EXERCISE DATA:
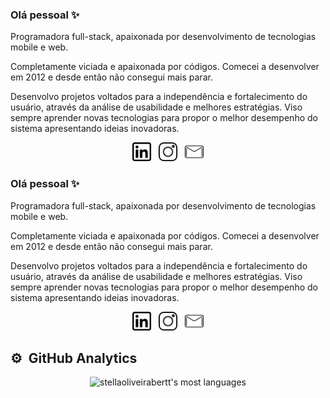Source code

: ### Olá pessoal ✨

Programadora full-stack, apaixonada por desenvolvimento de tecnologias mobile e web.

Completamente viciada e apaixonada por códigos. Comecei a desenvolver em 2012 e desde então não consegui mais parar.

Desenvolvo projetos voltados para a independência e fortalecimento do usuário, através da análise de usabilidade e melhores estratégias. Viso sempre aprender novas tecnologias para propor o melhor desempenho do sistema apresentando ideias inovadoras.

<p align='center'>
<a href="https://www.linkedin.com/in/stellaoliveiram/"><img height="30" src="https://github.com/stellaoliveirabertt/stellaoliveirabertt/blob/master/linkedin.png?raw=true"></a>&nbsp;&nbsp;
<a href="https://www.instagram.com/stellaoliveirabertt/"><img height="30" src="https://github.com/stellaoliveirabertt/stellaoliveirabertt/blob/master/instagram.png?raw=true"></a>&nbsp;&nbsp;
<a href="mailto:stellabertthiolly@live.com"><img height="30" src="https://github.com/stellaoliveirabertt/stellaoliveirabertt/blob/master/mail.png?raw=true"></a>
</p>

### Olá pessoal ✨

Programadora full-stack, apaixonada por desenvolvimento de tecnologias mobile e web.

Completamente viciada e apaixonada por códigos. Comecei a desenvolver em 2012 e desde então não consegui mais parar.

Desenvolvo projetos voltados para a independência e fortalecimento do usuário, através da análise de usabilidade e melhores estratégias. Viso sempre aprender novas tecnologias para propor o melhor desempenho do sistema apresentando ideias inovadoras.

<p align='center'>
<a href="https://www.linkedin.com/in/stellaoliveiram/"><img height="30" src="https://github.com/stellaoliveirabertt/stellaoliveirabertt/blob/master/linkedin.png?raw=true"></a>&nbsp;&nbsp;
<a href="https://www.instagram.com/stellaoliveirabertt/"><img height="30" src="https://github.com/stellaoliveirabertt/stellaoliveirabertt/blob/master/instagram.png?raw=true"></a>&nbsp;&nbsp;
<a href="mailto:stellabertthiolly@live.com"><img height="30" src="https://github.com/stellaoliveirabertt/stellaoliveirabertt/blob/master/mail.png?raw=true"></a>
</p>


## ⚙️ &nbsp;GitHub Analytics

<p align='center'>
<!-- <img width="530em" src="https://github-readme-stats.vercel.app/api?username=stellaoliveirabertt&show_icons=true&theme=vision-friendly-dark" alt="stellaoliveirabertt's stats"/> -->
<img width="530em" src="https://github-readme-stats.vercel.app/api/top-langs/?username=stellaoliveirabertt&layout=compact&theme=vision-friendly-dark" alt="stellaoliveirabertt's most languages"/>
</p>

EXERCISE INSTRUCTIONS: Reproduce the records above word for word, without the images.

SOLUTION TO THE EXERCISE:
Source code

: ### Olá pessoal ✨

Programadora full-stack, apaixonada por desenvolvimento de tecnologias mobile e web.

Completamente viciada e apaixonada por códigos. Comecei a desenvolver em 2012 e desde então não consegui mais parar.

Desenvolvo projetos voltados para a independência e fortalecimento do usuário, através da análise de usabilidade e melhores estratégias. Viso sempre aprender novas tecnologias para propor o melhor desempenho do sistema apresentando ideias inovadoras.

<p align='center'>
<a href="https://www.linkedin.com/in/stellaoliveiram/"><img height="30" src="https://github.com/stellaoliveirabertt/stellaoliveirabertt/blob/master/linkedin.png?raw=true"></a>&nbsp;&nbsp;
<a href="https://www.instagram.com/stellaoliveirabertt/"><img height="30" src="https://github.com/stellaoliveirabertt/stellaoliveirabertt/blob/master/instagram.png?raw=true"></a>&nbsp;&nbsp;
<a href="mailto:stellabertthiolly@live.com"><img height="30" src="https://github.com/stellaoliveirabertt/stellaoliveirabertt/blob/master/mail.png?raw=true"></a>
</p>

### Olá pessoal ✨

Programadora full-stack, apaixonada por desenvolvimento de tecnologias mobile e web.

Completamente viciada e apaixonada por códigos. Comecei a desenvolver em 2012 e desde então não consegui mais parar.

Desenvolvo projetos voltados para a independência e fortalecimento do usuário, através da análise de usabilidade e melhores estratégias. Viso sempre aprender novas tecnologias para propor o melhor desempenho do sistema apresentando ideias inovadoras.

<p align='center'>
<a href="https://www.linkedin.com/in/stellaoliveiram/"><img height="30" src="https://github.com/stellaoliveirabertt/stellaoliveirabertt/blob/master/linkedin.png?raw=true"></a>&nbsp;&nbsp;
<a href="https://www.instagram.com/stellaoliveirabertt/"><img height="30" src="https://github.com/stellaoliveirabertt/stellaoliveirabertt/blob/master/instagram.png?raw=true"></a>&nbsp;&nbsp;
<a href="mailto:stellabertthiolly@live.com"><img height="30" src="https://github.com/stellaoliveirabertt/stellaoliveirabertt/blob/master/mail.png?raw=true"></a>
</p>


## ⚙️ &nbsp;GitHub Analytics

<p align='center'>
<!-- <img width="530em" src="https://github-readme-stats.vercel.app/api?username=stellaoliveirabertt&show_icons=true&theme=vision-friendly-dark" alt="stellaoliveirabertt's stats"/> -->
<img width="530em" src="https://github-readme-stats.vercel.app/api/top-langs/?username=stellaoliveirabertt&layout=compact&theme=vision-friendly-dark" alt="stellaoliveirabertt's most languages"/>
</p>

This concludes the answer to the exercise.